What the exercise asks |
Lines from the line with "integration (test mode)" to the line with "Google authentication |" in the entries below, and only those, must be output exactly, with both ends included.

Source data |
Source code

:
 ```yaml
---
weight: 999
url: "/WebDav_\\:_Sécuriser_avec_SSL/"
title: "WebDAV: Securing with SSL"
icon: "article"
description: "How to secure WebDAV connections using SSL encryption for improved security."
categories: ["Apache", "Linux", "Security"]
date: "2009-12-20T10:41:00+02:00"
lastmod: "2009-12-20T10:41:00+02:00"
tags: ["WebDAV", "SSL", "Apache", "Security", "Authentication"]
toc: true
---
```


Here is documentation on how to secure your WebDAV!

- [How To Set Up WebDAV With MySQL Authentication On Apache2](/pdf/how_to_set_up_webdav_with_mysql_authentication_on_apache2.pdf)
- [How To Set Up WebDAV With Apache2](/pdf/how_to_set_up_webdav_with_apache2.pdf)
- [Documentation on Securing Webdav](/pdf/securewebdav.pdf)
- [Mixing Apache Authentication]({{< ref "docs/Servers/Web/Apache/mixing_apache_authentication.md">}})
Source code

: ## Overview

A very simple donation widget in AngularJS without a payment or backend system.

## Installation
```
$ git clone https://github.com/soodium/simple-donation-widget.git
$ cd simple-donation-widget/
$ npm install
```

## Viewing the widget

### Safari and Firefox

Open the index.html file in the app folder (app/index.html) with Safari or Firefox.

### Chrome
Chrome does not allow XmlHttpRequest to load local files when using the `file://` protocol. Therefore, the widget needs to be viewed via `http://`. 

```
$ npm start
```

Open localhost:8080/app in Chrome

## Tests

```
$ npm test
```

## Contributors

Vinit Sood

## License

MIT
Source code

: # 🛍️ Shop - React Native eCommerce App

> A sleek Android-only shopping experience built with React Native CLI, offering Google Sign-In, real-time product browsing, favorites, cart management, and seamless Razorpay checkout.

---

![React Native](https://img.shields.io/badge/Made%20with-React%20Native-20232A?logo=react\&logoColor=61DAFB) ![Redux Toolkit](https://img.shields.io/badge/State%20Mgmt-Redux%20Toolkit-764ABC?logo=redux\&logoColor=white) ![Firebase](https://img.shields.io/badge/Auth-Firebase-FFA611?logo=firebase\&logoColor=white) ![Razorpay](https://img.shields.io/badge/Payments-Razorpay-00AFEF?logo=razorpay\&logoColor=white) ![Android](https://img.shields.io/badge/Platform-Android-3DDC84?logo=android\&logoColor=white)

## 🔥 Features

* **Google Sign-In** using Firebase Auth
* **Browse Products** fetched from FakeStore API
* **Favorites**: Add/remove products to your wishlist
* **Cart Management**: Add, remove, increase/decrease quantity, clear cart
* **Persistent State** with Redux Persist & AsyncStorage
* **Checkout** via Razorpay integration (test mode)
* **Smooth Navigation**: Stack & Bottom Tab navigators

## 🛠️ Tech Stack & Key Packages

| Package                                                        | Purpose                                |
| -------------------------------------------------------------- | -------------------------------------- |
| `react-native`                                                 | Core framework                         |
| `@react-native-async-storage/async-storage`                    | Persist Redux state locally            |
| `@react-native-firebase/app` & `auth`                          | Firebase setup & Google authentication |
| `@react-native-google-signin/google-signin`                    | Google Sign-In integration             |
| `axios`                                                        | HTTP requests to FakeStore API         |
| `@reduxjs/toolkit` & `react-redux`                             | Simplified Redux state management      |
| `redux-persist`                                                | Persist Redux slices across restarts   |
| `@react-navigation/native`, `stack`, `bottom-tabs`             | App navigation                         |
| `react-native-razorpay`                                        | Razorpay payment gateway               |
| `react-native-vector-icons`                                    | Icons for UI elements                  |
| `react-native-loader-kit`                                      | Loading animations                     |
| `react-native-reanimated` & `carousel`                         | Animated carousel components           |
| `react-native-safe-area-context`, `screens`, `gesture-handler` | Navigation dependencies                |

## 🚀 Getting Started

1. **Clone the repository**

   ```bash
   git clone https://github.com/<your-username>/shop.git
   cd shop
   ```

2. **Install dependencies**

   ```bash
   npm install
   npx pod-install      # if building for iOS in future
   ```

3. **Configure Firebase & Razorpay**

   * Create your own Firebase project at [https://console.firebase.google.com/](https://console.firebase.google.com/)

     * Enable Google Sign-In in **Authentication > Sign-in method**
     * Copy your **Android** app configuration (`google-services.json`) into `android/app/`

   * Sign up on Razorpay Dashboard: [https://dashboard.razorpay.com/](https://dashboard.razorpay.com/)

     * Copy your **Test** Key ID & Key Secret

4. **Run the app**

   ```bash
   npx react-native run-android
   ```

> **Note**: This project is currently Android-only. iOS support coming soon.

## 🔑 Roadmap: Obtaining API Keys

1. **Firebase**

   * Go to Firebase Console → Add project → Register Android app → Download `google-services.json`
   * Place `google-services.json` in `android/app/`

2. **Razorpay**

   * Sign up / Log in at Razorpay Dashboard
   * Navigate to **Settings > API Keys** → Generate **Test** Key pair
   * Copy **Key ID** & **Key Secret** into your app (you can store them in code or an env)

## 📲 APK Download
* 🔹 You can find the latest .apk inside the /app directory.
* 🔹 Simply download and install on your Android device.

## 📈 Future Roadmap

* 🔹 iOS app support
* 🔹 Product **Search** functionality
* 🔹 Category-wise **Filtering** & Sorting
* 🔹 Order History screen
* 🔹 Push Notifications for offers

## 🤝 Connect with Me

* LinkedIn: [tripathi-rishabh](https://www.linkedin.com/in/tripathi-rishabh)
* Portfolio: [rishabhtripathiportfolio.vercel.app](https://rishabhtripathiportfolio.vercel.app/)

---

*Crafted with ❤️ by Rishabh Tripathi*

The completed task |
* **Checkout** via Razorpay integration (test mode)
* **Smooth Navigation**: Stack & Bottom Tab navigators

## 🛠️ Tech Stack & Key Packages

| Package                                                        | Purpose                                |
| -------------------------------------------------------------- | -------------------------------------- |
| `react-native`                                                 | Core framework                         |
| `@react-native-async-storage/async-storage`                    | Persist Redux state locally            |
| `@react-native-firebase/app` & `auth`                          | Firebase setup & Google authentication |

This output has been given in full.